§ DATA EXCERPTS:
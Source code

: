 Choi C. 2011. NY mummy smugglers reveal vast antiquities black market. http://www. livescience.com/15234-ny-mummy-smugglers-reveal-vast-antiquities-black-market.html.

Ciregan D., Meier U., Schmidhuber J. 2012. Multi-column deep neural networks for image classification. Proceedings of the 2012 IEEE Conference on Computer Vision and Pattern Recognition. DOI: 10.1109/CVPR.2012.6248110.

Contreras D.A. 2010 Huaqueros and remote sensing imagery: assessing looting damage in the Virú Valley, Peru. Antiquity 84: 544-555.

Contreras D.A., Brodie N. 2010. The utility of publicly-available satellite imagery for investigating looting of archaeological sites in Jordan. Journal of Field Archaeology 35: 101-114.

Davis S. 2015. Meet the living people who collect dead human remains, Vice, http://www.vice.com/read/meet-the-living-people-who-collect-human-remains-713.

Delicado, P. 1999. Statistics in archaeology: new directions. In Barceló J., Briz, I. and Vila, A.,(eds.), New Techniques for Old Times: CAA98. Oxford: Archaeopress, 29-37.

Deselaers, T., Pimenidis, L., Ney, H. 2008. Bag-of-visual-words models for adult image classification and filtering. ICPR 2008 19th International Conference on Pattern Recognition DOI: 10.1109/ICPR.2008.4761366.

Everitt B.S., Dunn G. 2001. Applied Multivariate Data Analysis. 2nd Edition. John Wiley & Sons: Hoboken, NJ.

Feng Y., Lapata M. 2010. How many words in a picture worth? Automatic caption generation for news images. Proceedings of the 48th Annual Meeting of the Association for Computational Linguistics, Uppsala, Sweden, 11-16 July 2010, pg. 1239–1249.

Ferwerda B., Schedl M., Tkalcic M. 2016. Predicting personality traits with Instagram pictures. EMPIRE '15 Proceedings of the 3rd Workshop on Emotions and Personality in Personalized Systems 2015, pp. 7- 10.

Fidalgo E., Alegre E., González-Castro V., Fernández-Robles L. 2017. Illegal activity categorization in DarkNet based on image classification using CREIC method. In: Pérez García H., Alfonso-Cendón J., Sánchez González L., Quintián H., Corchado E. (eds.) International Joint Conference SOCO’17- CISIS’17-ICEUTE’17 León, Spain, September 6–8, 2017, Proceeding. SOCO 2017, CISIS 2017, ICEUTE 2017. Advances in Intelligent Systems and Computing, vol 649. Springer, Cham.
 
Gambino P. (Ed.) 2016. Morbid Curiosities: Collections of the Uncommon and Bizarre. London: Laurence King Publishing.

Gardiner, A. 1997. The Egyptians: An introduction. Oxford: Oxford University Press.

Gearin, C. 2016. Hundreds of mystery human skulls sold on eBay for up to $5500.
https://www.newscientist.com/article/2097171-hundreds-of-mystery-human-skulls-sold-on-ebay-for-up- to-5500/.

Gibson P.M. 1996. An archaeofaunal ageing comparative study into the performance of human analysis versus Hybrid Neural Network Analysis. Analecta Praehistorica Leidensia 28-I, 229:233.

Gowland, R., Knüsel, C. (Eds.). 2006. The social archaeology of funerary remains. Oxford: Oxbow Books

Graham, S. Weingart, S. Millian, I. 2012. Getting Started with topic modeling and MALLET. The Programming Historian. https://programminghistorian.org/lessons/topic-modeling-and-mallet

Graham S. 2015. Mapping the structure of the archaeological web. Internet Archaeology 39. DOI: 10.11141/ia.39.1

§ WHAT NEEDS TO BE DONE: Transcribe the lines above precisely, keeping each one unchanged.

§ ANSWER BELOW:
Source code

: Choi C. 2011. NY mummy smugglers reveal vast antiquities black market. http://www. livescience.com/15234-ny-mummy-smugglers-reveal-vast-antiquities-black-market.html.

Ciregan D., Meier U., Schmidhuber J. 2012. Multi-column deep neural networks for image classification. Proceedings of the 2012 IEEE Conference on Computer Vision and Pattern Recognition. DOI: 10.1109/CVPR.2012.6248110.

Contreras D.A. 2010 Huaqueros and remote sensing imagery: assessing looting damage in the Virú Valley, Peru. Antiquity 84: 544-555.

Contreras D.A., Brodie N. 2010. The utility of publicly-available satellite imagery for investigating looting of archaeological sites in Jordan. Journal of Field Archaeology 35: 101-114.

Davis S. 2015. Meet the living people who collect dead human remains, Vice, http://www.vice.com/read/meet-the-living-people-who-collect-human-remains-713.

Delicado, P. 1999. Statistics in archaeology: new directions. In Barceló J., Briz, I. and Vila, A.,(eds.), New Techniques for Old Times: CAA98. Oxford: Archaeopress, 29-37.

Deselaers, T., Pimenidis, L., Ney, H. 2008. Bag-of-visual-words models for adult image classification and filtering. ICPR 2008 19th International Conference on Pattern Recognition DOI: 10.1109/ICPR.2008.4761366.

Everitt B.S., Dunn G. 2001. Applied Multivariate Data Analysis. 2nd Edition. John Wiley & Sons: Hoboken, NJ.

Feng Y., Lapata M. 2010. How many words in a picture worth? Automatic caption generation for news images. Proceedings of the 48th Annual Meeting of the Association for Computational Linguistics, Uppsala, Sweden, 11-16 July 2010, pg. 1239–1249.

Ferwerda B., Schedl M., Tkalcic M. 2016. Predicting personality traits with Instagram pictures. EMPIRE '15 Proceedings of the 3rd Workshop on Emotions and Personality in Personalized Systems 2015, pp. 7- 10.

Fidalgo E., Alegre E., González-Castro V., Fernández-Robles L. 2017. Illegal activity categorization in DarkNet based on image classification using CREIC method. In: Pérez García H., Alfonso-Cendón J., Sánchez González L., Quintián H., Corchado E. (eds.) International Joint Conference SOCO’17- CISIS’17-ICEUTE’17 León, Spain, September 6–8, 2017, Proceeding. SOCO 2017, CISIS 2017, ICEUTE 2017. Advances in Intelligent Systems and Computing, vol 649. Springer, Cham.
 
Gambino P. (Ed.) 2016. Morbid Curiosities: Collections of the Uncommon and Bizarre. London: Laurence King Publishing.

Gardiner, A. 1997. The Egyptians: An introduction. Oxford: Oxford University Press.

Gearin, C. 2016. Hundreds of mystery human skulls sold on eBay for up to $5500.
https://www.newscientist.com/article/2097171-hundreds-of-mystery-human-skulls-sold-on-ebay-for-up- to-5500/.

Gibson P.M. 1996. An archaeofaunal ageing comparative study into the performance of human analysis versus Hybrid Neural Network Analysis. Analecta Praehistorica Leidensia 28-I, 229:233.

Gowland, R., Knüsel, C. (Eds.). 2006. The social archaeology of funerary remains. Oxford: Oxbow Books

Graham, S. Weingart, S. Millian, I. 2012. Getting Started with topic modeling and MALLET. The Programming Historian. https://programminghistorian.org/lessons/topic-modeling-and-mallet

Graham S. 2015. Mapping the structure of the archaeological web. Internet Archaeology 39. DOI: 10.11141/ia.39.1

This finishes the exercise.